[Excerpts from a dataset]
◇ ◇ ◇ ◇ ◇
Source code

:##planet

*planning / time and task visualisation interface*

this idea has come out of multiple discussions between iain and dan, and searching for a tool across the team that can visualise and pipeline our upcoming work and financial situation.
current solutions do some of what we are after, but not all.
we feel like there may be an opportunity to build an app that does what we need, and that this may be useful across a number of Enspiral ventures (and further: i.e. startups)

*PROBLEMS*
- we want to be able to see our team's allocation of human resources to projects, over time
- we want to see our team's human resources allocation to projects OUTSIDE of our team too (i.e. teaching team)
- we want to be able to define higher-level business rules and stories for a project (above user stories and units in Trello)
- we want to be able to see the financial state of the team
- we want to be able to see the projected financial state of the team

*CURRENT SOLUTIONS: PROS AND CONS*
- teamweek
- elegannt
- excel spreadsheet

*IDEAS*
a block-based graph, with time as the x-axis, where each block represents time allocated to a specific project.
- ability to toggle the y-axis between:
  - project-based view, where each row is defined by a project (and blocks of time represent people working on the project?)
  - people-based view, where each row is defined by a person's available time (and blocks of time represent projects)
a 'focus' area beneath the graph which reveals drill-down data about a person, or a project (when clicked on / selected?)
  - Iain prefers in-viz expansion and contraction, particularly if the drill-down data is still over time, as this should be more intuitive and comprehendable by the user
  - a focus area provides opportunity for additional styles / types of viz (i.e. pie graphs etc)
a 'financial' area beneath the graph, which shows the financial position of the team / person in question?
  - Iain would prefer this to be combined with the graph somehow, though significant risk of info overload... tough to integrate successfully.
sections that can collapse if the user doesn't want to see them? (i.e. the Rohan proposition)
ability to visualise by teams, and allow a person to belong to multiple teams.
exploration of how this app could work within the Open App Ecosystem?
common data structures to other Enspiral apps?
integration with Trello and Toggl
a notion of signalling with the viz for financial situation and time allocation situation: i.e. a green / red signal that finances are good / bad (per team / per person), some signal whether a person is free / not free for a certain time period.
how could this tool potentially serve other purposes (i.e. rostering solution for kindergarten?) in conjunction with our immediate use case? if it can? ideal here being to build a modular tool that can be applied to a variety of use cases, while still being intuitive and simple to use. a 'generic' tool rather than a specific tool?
◇ ◇ ◇ ◇ ◇
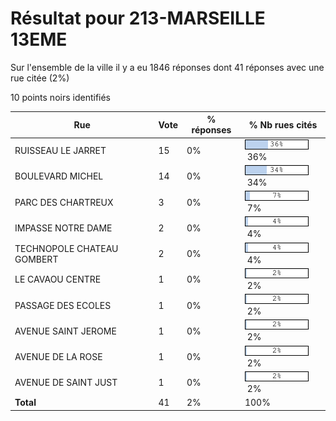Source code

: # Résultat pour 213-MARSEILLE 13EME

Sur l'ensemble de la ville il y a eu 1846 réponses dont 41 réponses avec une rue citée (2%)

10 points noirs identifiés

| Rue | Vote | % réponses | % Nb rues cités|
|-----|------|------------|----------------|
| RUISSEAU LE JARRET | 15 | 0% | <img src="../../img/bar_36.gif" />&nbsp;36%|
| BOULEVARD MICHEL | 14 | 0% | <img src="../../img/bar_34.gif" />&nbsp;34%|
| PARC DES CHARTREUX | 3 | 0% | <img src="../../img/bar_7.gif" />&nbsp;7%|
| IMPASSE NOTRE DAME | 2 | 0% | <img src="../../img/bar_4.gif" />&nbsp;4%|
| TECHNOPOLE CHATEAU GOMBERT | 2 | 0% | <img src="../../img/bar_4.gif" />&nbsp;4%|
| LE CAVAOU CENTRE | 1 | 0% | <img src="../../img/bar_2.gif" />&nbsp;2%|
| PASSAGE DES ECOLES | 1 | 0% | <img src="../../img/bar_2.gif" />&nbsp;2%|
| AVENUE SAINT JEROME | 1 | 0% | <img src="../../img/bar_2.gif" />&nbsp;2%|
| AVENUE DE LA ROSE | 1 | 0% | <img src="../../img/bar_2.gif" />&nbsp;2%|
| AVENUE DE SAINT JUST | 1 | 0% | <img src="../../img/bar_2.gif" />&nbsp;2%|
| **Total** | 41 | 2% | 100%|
◇ ◇ ◇ ◇ ◇
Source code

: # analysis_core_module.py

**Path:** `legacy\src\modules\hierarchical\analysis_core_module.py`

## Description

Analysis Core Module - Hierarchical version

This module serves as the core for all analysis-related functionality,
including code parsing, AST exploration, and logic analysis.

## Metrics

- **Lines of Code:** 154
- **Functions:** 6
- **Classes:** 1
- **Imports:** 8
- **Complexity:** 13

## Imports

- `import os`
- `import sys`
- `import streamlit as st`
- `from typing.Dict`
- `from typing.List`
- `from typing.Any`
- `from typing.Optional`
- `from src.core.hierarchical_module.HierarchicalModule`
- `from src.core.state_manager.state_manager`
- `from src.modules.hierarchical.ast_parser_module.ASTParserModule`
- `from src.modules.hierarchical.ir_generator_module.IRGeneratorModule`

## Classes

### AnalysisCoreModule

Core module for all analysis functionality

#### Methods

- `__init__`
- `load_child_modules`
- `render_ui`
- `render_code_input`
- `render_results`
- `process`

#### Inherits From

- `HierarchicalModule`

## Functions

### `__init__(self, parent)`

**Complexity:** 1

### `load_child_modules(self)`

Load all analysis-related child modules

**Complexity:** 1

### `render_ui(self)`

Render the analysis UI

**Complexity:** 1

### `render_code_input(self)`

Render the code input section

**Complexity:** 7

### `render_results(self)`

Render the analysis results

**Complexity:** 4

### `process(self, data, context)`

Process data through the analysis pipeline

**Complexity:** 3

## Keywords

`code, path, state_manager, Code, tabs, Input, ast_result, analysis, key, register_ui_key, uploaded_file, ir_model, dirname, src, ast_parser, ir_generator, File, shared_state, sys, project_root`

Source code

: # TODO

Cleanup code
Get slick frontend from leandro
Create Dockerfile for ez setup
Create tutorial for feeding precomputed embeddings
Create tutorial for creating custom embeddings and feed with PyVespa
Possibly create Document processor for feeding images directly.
◇ ◇ ◇ ◇ ◇
What is needed
Going back over the entries above, copy word for word every line from the one that has "a block-based graph, with" on through the one that has "- people-based view, where".

Exercise output
a block-based graph, with time as the x-axis, where each block represents time allocated to a specific project.
- ability to toggle the y-axis between:
  - project-based view, where each row is defined by a project (and blocks of time represent people working on the project?)
  - people-based view, where each row is defined by a person's available time (and blocks of time represent projects)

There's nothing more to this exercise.